I agree some tests are a good idea depending on the project. Doesn't mean I have to like writing them!
> I assume that the code is smart and that my mental simulation of the code, which my brain helpfully and invisibly patches on the fly, is correct.
I try not to assume things until I've constructed associated proofs in my mind (and sometimes written them into comments). In fact keeping in mind what you've established (proven) and what not is a very important thing. Most of the bugs I've done are because I've simply forgotten to think about / prove something.
It's a completely different way of programming!
> Then I make those explicit statements executable. And then I run them frequently.
But I prefer to write down these explicit statements in the code itself, often as assertions. I can then prove them right on the spot!
You know, I used to be like that. Then I had the revelation that in the time it took to click test something 4 or 5 times I could write test code that could click test in less than 100ms forever.
> Play around with the program intelignetly and observe no bugs
That's the most sophomore thing I have read in a long time!!!
Probably works OK if you are working alone in a simple product whose whole code mostly fits inside a single brain. Try doing that as part of a team of dozens that make daily changes to a code base of millions of lines and you will very soon earn the title of the most infamous person in the office.
BTW, can you elaborate on the meaning of "sophomore"? I can't find in a dictionary anything other than "second in a series" which doesn't seem to make sense in your use.
Right. In large projects some kind of automated tests are indeed useful. But they should not be a substitute for writing working code in the first place, just as an extra level of quality assurance.
Well, I haven't claimed to be able to to that, but to write mostly bugless code :) Though, writing insightful comments in the code helps. If anyone has doubt, you explain in a friendly way why they're wrong (if they are). Though, not all reviewers will study the code suffciently to find possible bugs, and also many findings are not the right/wrong kind but more about style/architecture.

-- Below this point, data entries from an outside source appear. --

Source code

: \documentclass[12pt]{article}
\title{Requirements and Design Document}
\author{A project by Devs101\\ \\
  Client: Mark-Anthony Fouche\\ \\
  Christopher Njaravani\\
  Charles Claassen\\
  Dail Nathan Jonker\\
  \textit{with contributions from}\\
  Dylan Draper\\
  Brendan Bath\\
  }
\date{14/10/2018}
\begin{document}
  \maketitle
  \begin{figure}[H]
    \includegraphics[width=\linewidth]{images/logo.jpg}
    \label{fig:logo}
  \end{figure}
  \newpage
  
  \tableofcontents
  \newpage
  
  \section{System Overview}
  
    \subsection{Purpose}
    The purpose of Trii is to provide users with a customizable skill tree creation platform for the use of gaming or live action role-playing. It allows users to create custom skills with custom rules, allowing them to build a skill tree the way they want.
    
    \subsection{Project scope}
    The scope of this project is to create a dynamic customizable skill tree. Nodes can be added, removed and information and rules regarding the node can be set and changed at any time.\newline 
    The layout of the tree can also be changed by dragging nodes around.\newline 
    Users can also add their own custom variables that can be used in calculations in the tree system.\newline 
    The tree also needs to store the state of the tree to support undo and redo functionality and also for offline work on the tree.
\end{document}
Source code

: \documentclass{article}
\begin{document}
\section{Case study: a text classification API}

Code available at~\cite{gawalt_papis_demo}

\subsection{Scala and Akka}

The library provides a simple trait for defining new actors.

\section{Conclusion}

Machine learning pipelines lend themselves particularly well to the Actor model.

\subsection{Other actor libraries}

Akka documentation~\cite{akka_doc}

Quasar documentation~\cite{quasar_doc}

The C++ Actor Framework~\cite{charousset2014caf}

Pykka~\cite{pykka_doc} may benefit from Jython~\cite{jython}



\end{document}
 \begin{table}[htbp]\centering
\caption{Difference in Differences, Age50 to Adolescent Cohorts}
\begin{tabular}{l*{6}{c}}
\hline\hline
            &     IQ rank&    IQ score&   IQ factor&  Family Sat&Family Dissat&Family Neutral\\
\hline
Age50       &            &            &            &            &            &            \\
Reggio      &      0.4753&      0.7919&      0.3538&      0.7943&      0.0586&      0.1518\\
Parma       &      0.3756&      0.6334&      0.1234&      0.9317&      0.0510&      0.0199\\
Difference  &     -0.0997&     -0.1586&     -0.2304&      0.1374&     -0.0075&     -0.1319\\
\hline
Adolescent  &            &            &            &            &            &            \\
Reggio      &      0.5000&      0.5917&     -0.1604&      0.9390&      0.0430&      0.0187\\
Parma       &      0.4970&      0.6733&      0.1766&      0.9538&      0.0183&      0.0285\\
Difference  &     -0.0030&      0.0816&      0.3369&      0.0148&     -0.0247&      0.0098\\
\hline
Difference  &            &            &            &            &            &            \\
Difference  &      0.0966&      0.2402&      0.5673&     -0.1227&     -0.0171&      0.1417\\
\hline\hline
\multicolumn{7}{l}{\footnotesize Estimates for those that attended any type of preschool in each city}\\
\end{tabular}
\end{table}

Since you're actually writing tests (you say you're doing checks, which are effectively tests.) Why not just add them to a test suite?
You win twice, or more.
You get proof of the assertions you're making to your peers, you get regression tests to cover your code when it's being refactored, you also get to strongly document the intent of your code so that others can know it deeply, relatively quickly.
See devs like yourself who claim they aren't writing tests, but in essence they are, the only difference is they're not persisting their tests, and losing their value beyond initial validation of the correctness of the code.